- [WHAT IS NEEDED] Give back every record exactly, with its pictures left out.
--- ENTRIES PROVIDED Enclosed Below ---
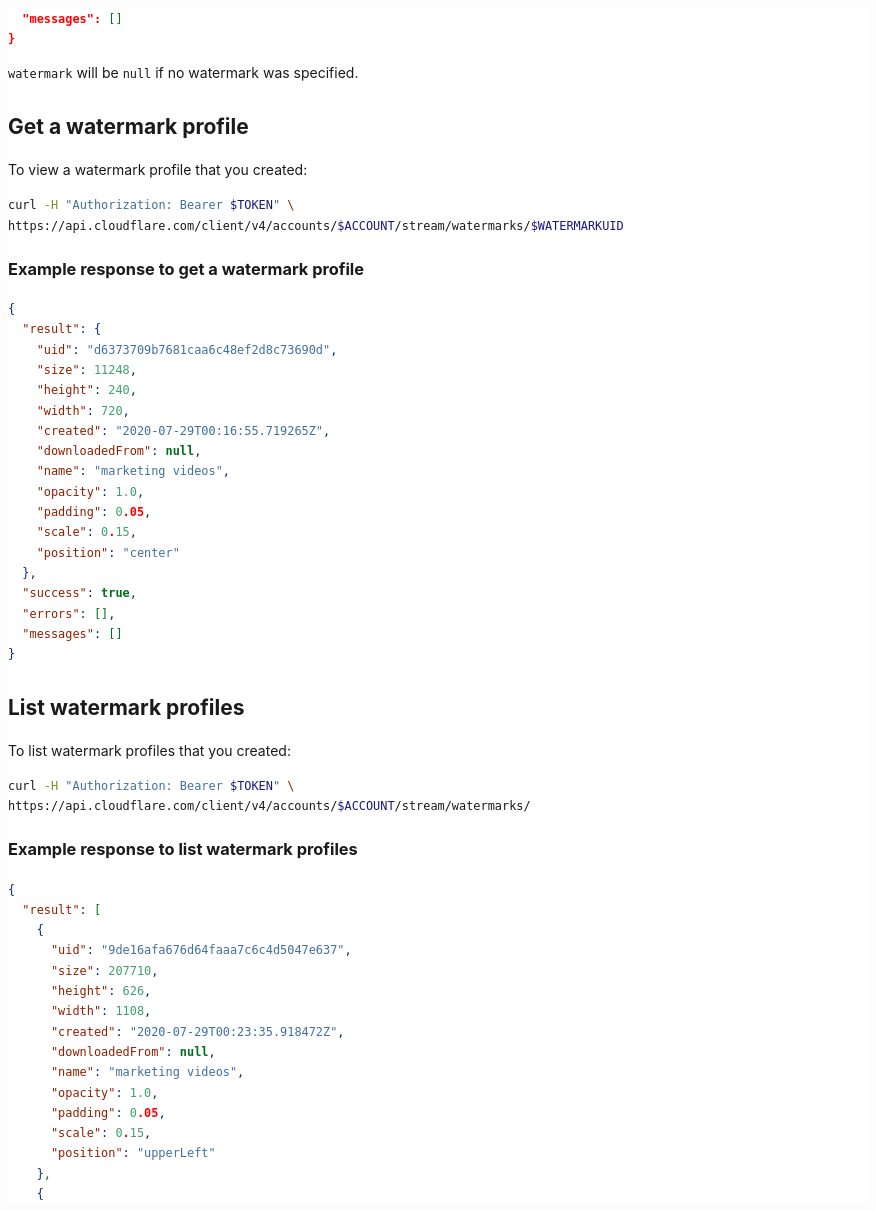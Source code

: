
 ```json
  "messages": []
}
```

`watermark` will be `null` if no watermark was specified.

## Get a watermark profile

To view a watermark profile that you created:

```bash
curl -H "Authorization: Bearer $TOKEN" \
https://api.cloudflare.com/client/v4/accounts/$ACCOUNT/stream/watermarks/$WATERMARKUID
```

### Example response to get a watermark profile

```json
{
  "result": {
    "uid": "d6373709b7681caa6c48ef2d8c73690d",
    "size": 11248,
    "height": 240,
    "width": 720,
    "created": "2020-07-29T00:16:55.719265Z",
    "downloadedFrom": null,
    "name": "marketing videos",
    "opacity": 1.0,
    "padding": 0.05,
    "scale": 0.15,
    "position": "center"
  },
  "success": true,
  "errors": [],
  "messages": []
}
```

## List watermark profiles

To list watermark profiles that you created:

```bash
curl -H "Authorization: Bearer $TOKEN" \
https://api.cloudflare.com/client/v4/accounts/$ACCOUNT/stream/watermarks/
```

### Example response to list watermark profiles

```json
{
  "result": [
    {
      "uid": "9de16afa676d64faaa7c6c4d5047e637",
      "size": 207710,
      "height": 626,
      "width": 1108,
      "created": "2020-07-29T00:23:35.918472Z",
      "downloadedFrom": null,
      "name": "marketing videos",
      "opacity": 1.0,
      "padding": 0.05,
      "scale": 0.15,
      "position": "upperLeft"
    },
    {
```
--- End of Enclosed ENTRIES PROVIDED ---
- [RESPONSE FOR THIS EXERCISE]
Source code

:
 ```json
  "messages": []
}
```

`watermark` will be `null` if no watermark was specified.

## Get a watermark profile

To view a watermark profile that you created:

```bash
curl -H "Authorization: Bearer $TOKEN" \
https://api.cloudflare.com/client/v4/accounts/$ACCOUNT/stream/watermarks/$WATERMARKUID
```

### Example response to get a watermark profile

```json
{
  "result": {
    "uid": "d6373709b7681caa6c48ef2d8c73690d",
    "size": 11248,
    "height": 240,
    "width": 720,
    "created": "2020-07-29T00:16:55.719265Z",
    "downloadedFrom": null,
    "name": "marketing videos",
    "opacity": 1.0,
    "padding": 0.05,
    "scale": 0.15,
    "position": "center"
  },
  "success": true,
  "errors": [],
  "messages": []
}
```

## List watermark profiles

To list watermark profiles that you created:

```bash
curl -H "Authorization: Bearer $TOKEN" \
https://api.cloudflare.com/client/v4/accounts/$ACCOUNT/stream/watermarks/
```

### Example response to list watermark profiles

```json
{
  "result": [
    {
      "uid": "9de16afa676d64faaa7c6c4d5047e637",
      "size": 207710,
      "height": 626,
      "width": 1108,
      "created": "2020-07-29T00:23:35.918472Z",
      "downloadedFrom": null,
      "name": "marketing videos",
      "opacity": 1.0,
      "padding": 0.05,
      "scale": 0.15,
      "position": "upperLeft"
    },
    {
```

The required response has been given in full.